__EXERCISE PROMPT__
Output only how many lines below contain "sqrt".

__PROVIDED MATERIAL__
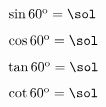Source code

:$\sin 60^{\textrm o}=\sol$

$\cos 60^{\textrm o}=\sol$

$\tan 60^{\textrm o}=\sol$

$\cot 60^{\textrm o}=\sol$
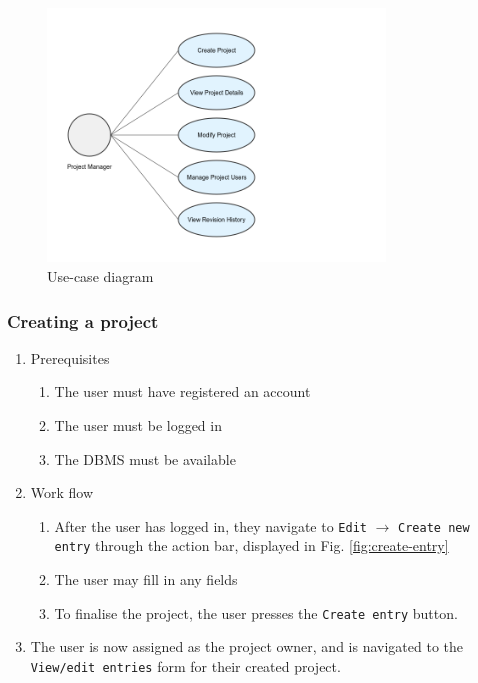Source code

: \documentclass{report}
\begin{document}
	\begin{figure}[h]
		\centering
		\includegraphics[width=0.8\textwidth]{use-cases}
		\caption{Use-case diagram}
		\label{fig:use-cases}
	\end{figure}
	
	\subsubsection{Creating a project}
	
	\begin{enumerate}
		\item Prerequisites
		\begin{enumerate}
			\item The user must have registered an account
			\item The user must be logged in
			\item The DBMS must be available
		\end{enumerate}
		\item Work flow
		\begin{enumerate}
			\item After the user has logged in, they navigate to \verb|Edit| $\rightarrow$ \verb|Create new entry|
					  through the action bar, displayed in Fig. \ref{fig:create-entry}
			\item The user may fill in any fields
			\item To finalise the project, the user presses the \verb|Create entry| button.
		\end{enumerate}
		\item The user is now assigned as the project owner, and is navigated to the \verb|View/edit entries|
				  form for their created project.
	\end{enumerate}
	
\end{document}
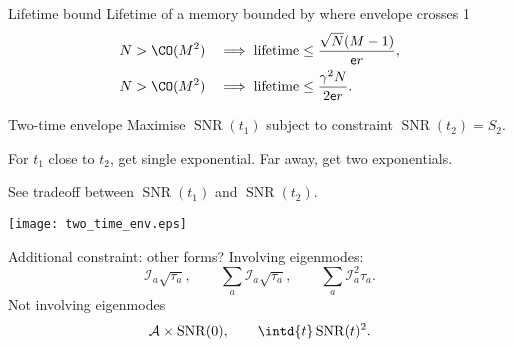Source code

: \documentclass{beamer}%
\DeclareMathOperator{\snr}{SNR}
\newcommand{\initial}{\mathcal{I}}
\newcommand{\area}{\mathcal{A}}
\renewcommand{\e}{\mathsf{e}}
\begin{document}

\begin{frame}{Lifetime bound}
%
 Lifetime of a memory bounded by where envelope crosses 1
 \begin{equation*}
 \begin{aligned}
   N &> \CO(M^2) &\implies
   \text{lifetime} &\leq \frac{\sqrt{N}(M-1)}{\e r}, \\
   N &> \CO(M^2) &\implies
   \text{lifetime} &\leq \frac{\gamma^2{N}}{2\e r}. 
 \end{aligned}
 \end{equation*}
%
\end{frame}


\begin{frame}{Two-time envelope}
%
 Maximise $\snr(t_1)$ subject to constraint $\snr(t_2)=S_2$.
 
 \vp For $t_1$ close to $t_2$, get single exponential. Far away, get two exponentials.
 
 \vp See tradeoff between $\snr(t_1)$ and $\snr(t_2)$.
 
 \begin{center}
   \texttt{[image: two\_time\_env.eps]}
 \end{center}
%
\end{frame}


\begin{frame}{Additional constraint: other forms?}
%
 Involving eigenmodes:
 \begin{equation*}
   \initial_a \sqrt{\tau_a},
   \qquad
   \sum_a \initial_a \sqrt{\tau_a},
   \qquad
   \sum_a \initial_a^2 {\tau_a}.
 \end{equation*}
 Not involving eigenmodes
 \begin{equation*}
   \area \times \snr(0),
   \qquad
   \intd{t} \snr(t)^2.
 \end{equation*}
%
\end{frame}
\end{document}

__RESPONSE AREA__
3